Enjoy the videos and music that you love, upload original content and share it all with friends, family and the world on YouTube.

https://youtu.be/yRNZIKa6k7E?si=uLtul1Zp5uuzJ0Xo

NapQueenRising · 08/05/2025 23:14

We always came down with a bug on sports day on account of my kids being so utterly shit at traditional sports. Quite funny really because once they found their sport they ended up being really very good... (like, represent your country good), they were both just shit at running, catching balls or titting around with bean bags...

ACynicalDad · 08/05/2025 23:19

Queues at Thorpe Park or Alton Towers will be shorter than in the summer.

CatherineDurrant · 08/05/2025 23:19

Some schools do Sports Day really well, others make it an awful experience. It's not the subject but the handling. Furthermore schools don't really accept that negative school sport experiences can result in a child being closed to physical activity as an adult. To me that's significant harm.

If your school's sports day causes stress to your child, just remove them. You prioritise your child's needs over the school's demands.

I prioritised mine on sports day...at the zoo, with ice cream.

Yourcatisnotsorry · 08/05/2025 23:25

Yellowtrouser · 06/05/2025 23:38

Different opinion but the kids who aren't good at Maths have to do it every day. Yes it's different but we can't always stay home on a day we might find difficult. My son on Yr 3 actually started worrying about his first Junior sports day the night before. The teacher said he could just do some of the fun events and not the running races but in the end he chose to do everything.

But do they have to stand up in front of the whole school and all parents/grandparents to demonstrate how shit they are at maths so very publicly?
Sports day isn’t hated because it’s sports, it’s the totally unnecessary public show of it.

All the races should be optional and there should be spelling bee or other events for the less sports inclined children.

My kids love it (they are pretty sporty) but if they hated it I’d be keeping them off school no question.

Puttinginthemiles · 08/05/2025 23:46

Theworldisinyourhands · 08/05/2025 14:45

That's life though. Some people are seemingly lucky. But surely sports day is not meant to show people up. It's meant to be a fun way to bring the school together and celebrate the students who are athletic not show up those who aren't. I can remember being crap at sports day. I was jokingly lifted up and carried to the end of the finish line by my teacher one time because I was taking so long in the sack race. Yeh it was embarrasing but nobody died. We shouldn't be showing kids up or bullying them but it's really unhelpful to the individual and society to teach them to avoid anything remotely uncomfortable either. It just breeds a fear/avoidance cycle rather than resilience

Humiliation never builds resilence. It builds fear.

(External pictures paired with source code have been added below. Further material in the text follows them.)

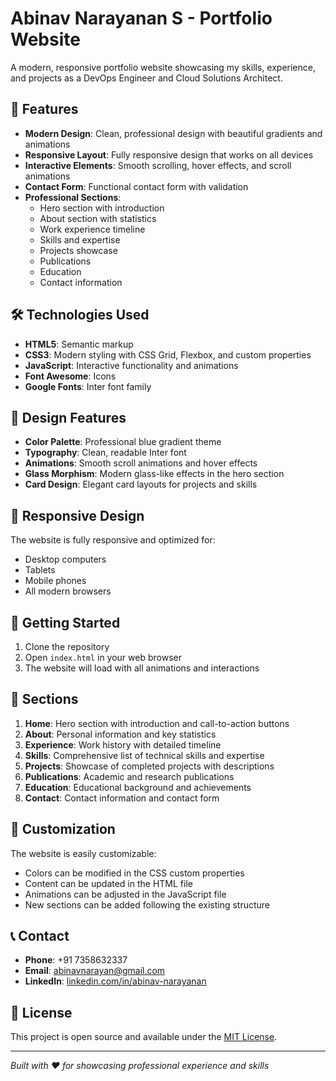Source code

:# Abinav Narayanan S - Portfolio Website

A modern, responsive portfolio website showcasing my skills, experience, and projects as a DevOps Engineer and Cloud Solutions Architect.

## 🌟 Features

- **Modern Design**: Clean, professional design with beautiful gradients and animations
- **Responsive Layout**: Fully responsive design that works on all devices
- **Interactive Elements**: Smooth scrolling, hover effects, and scroll animations
- **Contact Form**: Functional contact form with validation
- **Professional Sections**: 
  - Hero section with introduction
  - About section with statistics
  - Work experience timeline
  - Skills and expertise
  - Projects showcase
  - Publications
  - Education
  - Contact information

## 🛠️ Technologies Used

- **HTML5**: Semantic markup
- **CSS3**: Modern styling with CSS Grid, Flexbox, and custom properties
- **JavaScript**: Interactive functionality and animations
- **Font Awesome**: Icons
- **Google Fonts**: Inter font family

## 🎨 Design Features

- **Color Palette**: Professional blue gradient theme
- **Typography**: Clean, readable Inter font
- **Animations**: Smooth scroll animations and hover effects
- **Glass Morphism**: Modern glass-like effects in the hero section
- **Card Design**: Elegant card layouts for projects and skills

## 📱 Responsive Design

The website is fully responsive and optimized for:
- Desktop computers
- Tablets
- Mobile phones
- All modern browsers

## 🚀 Getting Started

1. Clone the repository
2. Open `index.html` in your web browser
3. The website will load with all animations and interactions

## 📄 Sections

1. **Home**: Hero section with introduction and call-to-action buttons
2. **About**: Personal information and key statistics
3. **Experience**: Work history with detailed timeline
4. **Skills**: Comprehensive list of technical skills and expertise
5. **Projects**: Showcase of completed projects with descriptions
6. **Publications**: Academic and research publications
7. **Education**: Educational background and achievements
8. **Contact**: Contact information and contact form

## 🔧 Customization

The website is easily customizable:
- Colors can be modified in the CSS custom properties
- Content can be updated in the HTML file
- Animations can be adjusted in the JavaScript file
- New sections can be added following the existing structure

## 📞 Contact

- **Phone**: +91 7358632337
- **Email**: abinavnarayan@gmail.com
- **LinkedIn**: [linkedin.com/in/abinav-narayanan](https://linkedin.com/in/abinav-narayanan)

## 📄 License

This project is open source and available under the [MIT License](LICENSE).

---

*Built with ❤️ for showcasing professional experience and skills*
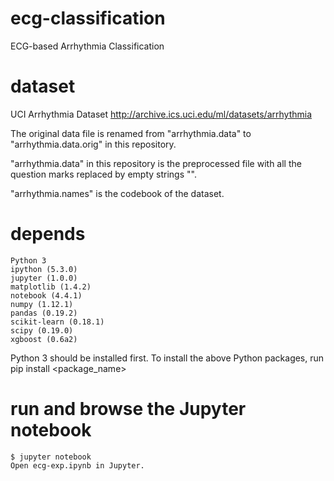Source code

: # ecg-classification
ECG-based Arrhythmia Classification

# dataset
UCI Arrhythmia Dataset
http://archive.ics.uci.edu/ml/datasets/arrhythmia

The original data file is renamed from "arrhythmia.data" to "arrhythmia.data.orig" in this repository.

"arrhythmia.data" in this repository is the preprocessed file with all the question marks replaced by empty strings "".

"arrhythmia.names" is the codebook of the dataset.

# depends
	Python 3
	ipython (5.3.0)
	jupyter (1.0.0)
	matplotlib (1.4.2)
	notebook (4.4.1)
	numpy (1.12.1)
	pandas (0.19.2)
	scikit-learn (0.18.1)
	scipy (0.19.0)
	xgboost (0.6a2)

Python 3 should be installed first.
To install the above Python packages, run
	pip install <package_name>

# run and browse the Jupyter notebook
	$ jupyter notebook
	Open ecg-exp.ipynb in Jupyter.
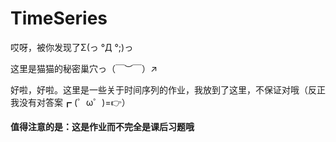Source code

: # TimeSeries

哎呀，被你发现了Σ(っ °Д °;)っ

这里是猫猫的秘密巢穴っ（￣︶￣）↗　

好啦，好啦。这里是一些关于时间序列的作业，我放到了这里，不保证对哦（反正我没有对答案┏ (゜ω゜)=👉）

**值得注意的是：这是作业而不完全是课后习题哦**
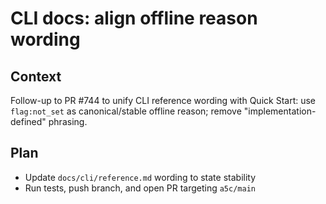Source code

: # CLI docs: align offline reason wording

## Context

Follow-up to PR #744 to unify CLI reference wording with Quick Start: use `flag:not_set` as canonical/stable offline reason; remove "implementation-defined" phrasing.

## Plan

- Update `docs/cli/reference.md` wording to state stability
- Run tests, push branch, and open PR targeting `a5c/main`
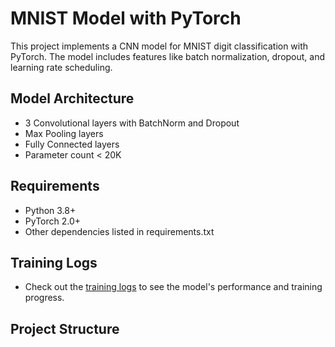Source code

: # MNIST Model with PyTorch

This project implements a CNN model for MNIST digit classification with PyTorch. The model includes features like batch normalization, dropout, and learning rate scheduling.

## Model Architecture
- 3 Convolutional layers with BatchNorm and Dropout
- Max Pooling layers
- Fully Connected layers
- Parameter count < 20K

## Requirements
- Python 3.8+
- PyTorch 2.0+
- Other dependencies listed in requirements.txt

## Training Logs
- Check out the [training logs](train.log) to see the model's performance and training progress.

## Project Structure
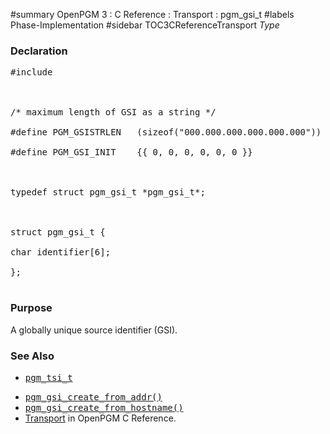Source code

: ﻿#summary OpenPGM 3 : C Reference : Transport : pgm\_gsi\_t
#labels Phase-Implementation
#sidebar TOC3CReferenceTransport
_Type_
### Declaration ###
<pre>
#include <pgm/pgm.h><br>
<br>
/* maximum length of GSI as a string */<br>
#define PGM_GSISTRLEN   (sizeof("000.000.000.000.000.000"))<br>
#define PGM_GSI_INIT    {{ 0, 0, 0, 0, 0, 0 }}<br>
<br>
typedef struct pgm_gsi_t *pgm_gsi_t*;<br>
<br>
struct pgm_gsi_t {<br>
char identifier[6];<br>
};<br>
</pre>

### Purpose ###
A globally unique source identifier (GSI).

### See Also ###
  * <tt><a href='OpenPgm3CReferencePgmTsiT.md'>pgm_tsi_t</a></tt><br>
<ul><li><tt><a href='OpenPgm3CReferencePgmGsiCreateFromAddr.md'>pgm_gsi_create_from_addr()</a></tt><br>
</li><li><tt><a href='OpenPgm3CReferencePgmGsiCreateFromHostname.md'>pgm_gsi_create_from_hostname()</a></tt><br>
</li><li><a href='OpenPgm3CReferenceTransport.md'>Transport</a> in OpenPGM C Reference.
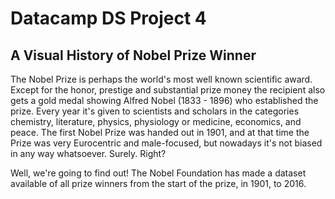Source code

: # Datacamp DS Project 4
## A Visual History of Nobel Prize Winner
The Nobel Prize is perhaps the world's most well known scientific award. Except for the honor, prestige and substantial prize money the recipient also gets a gold medal showing Alfred Nobel (1833 - 1896) who established the prize. Every year it's given to scientists and scholars in the categories chemistry, literature, physics, physiology or medicine, economics, and peace. The first Nobel Prize was handed out in 1901, and at that time the Prize was very Eurocentric and male-focused, but nowadays it's not biased in any way whatsoever. Surely. Right?

Well, we're going to find out! The Nobel Foundation has made a dataset available of all prize winners from the start of the prize, in 1901, to 2016.

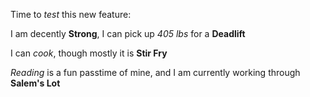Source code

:Time to *test* this new feature:

I am decently __Strong__, I can pick up *405 lbs* for a __Deadlift__

I can *cook*, though mostly it is __Stir Fry__

*Reading* is a fun passtime of mine, and I am currently working through __Salem's Lot__
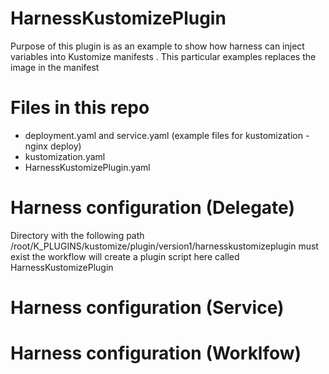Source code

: # HarnessKustomizePlugin

Purpose of this plugin is as an example to show how harness can inject variables into Kustomize manifests .
This particular examples replaces the image in the manifest 

# Files in this repo 

- deployment.yaml and service.yaml (example files for kustomization - nginx deploy)
- kustomization.yaml
- HarnessKustomizePlugin.yaml

# Harness configuration (Delegate)

Directory with the following path /root/K_PLUGINS/kustomize/plugin/version1/harnesskustomizeplugin must exist the workflow will create a plugin script here called HarnessKustomizePlugin


# Harness configuration (Service)


# Harness configuration (Worklfow)
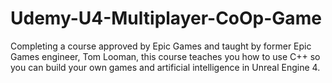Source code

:# Udemy-U4-Multiplayer-CoOp-Game
Completing a course approved by Epic Games and taught by former Epic Games engineer, Tom Looman, this course teaches you how to use C++ so you can build your own games and artificial intelligence in Unreal Engine 4.
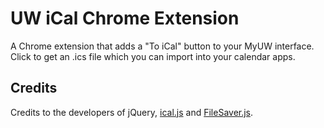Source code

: # UW iCal Chrome Extension

A Chrome extension that adds a "To iCal" button to your MyUW interface. Click to get an .ics file which you can import into your calendar apps. 

## Credits

Credits to the developers of jQuery, [ical.js](https://github.com/mozilla-comm/ical.js) and [FileSaver.js](https://github.com/eligrey/FileSaver.js).
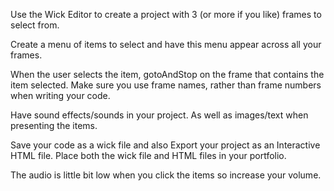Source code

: Use the Wick Editor to create a project with 3 (or more if you like) frames to select from.

Create a menu of items to select and have this menu appear across all your frames.

When the user selects the item, gotoAndStop on the frame that contains the item selected. Make sure you use frame names, rather than frame numbers when writing your code.

Have sound effects/sounds in your project. As well as images/text when presenting the items.

Save your code as a wick file and also Export your project as an Interactive HTML file.  Place both the wick file and HTML files in your portfolio.   

The audio is little bit low when you click the items so increase your volume.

Debtdolly · 09/05/2025 00:31

My son always struggled with sports day (ASD, and to be honest I think he found it all too much with the crowds of people etc) and rather than missing school the teachers would let him be a “helper” or just sit out and watch. Surprisingly in his Y6 sports day he actually chose to participate! Perhaps speak to teachers and see what they say.

DoRayMeMeMe · 09/05/2025 06:07

Puttinginthemiles · 08/05/2025 23:46

Humiliation never builds resilence. It builds fear.

Why is coming last a humiliation? Why is it something to be ashamed of?

Why do you believe that a person’s self worth is external to themselves and dependent on the performance of others? Is that really the message you want to give your children - “coming last is such a humiliation that we will run away from the possibility” almost certainly whilst making disparaging remarks about those who can take it in their stride.

Can you not see this is about your reaction - you think that people who come last in a race have made a humiliating show of themselves. Most other people just think they competed.

But back to the question- where’s the humiliation?

TheaBrandt1 · 09/05/2025 06:22

What a daft question. No one likes to be visibly crap at something. Especially not if you are 6.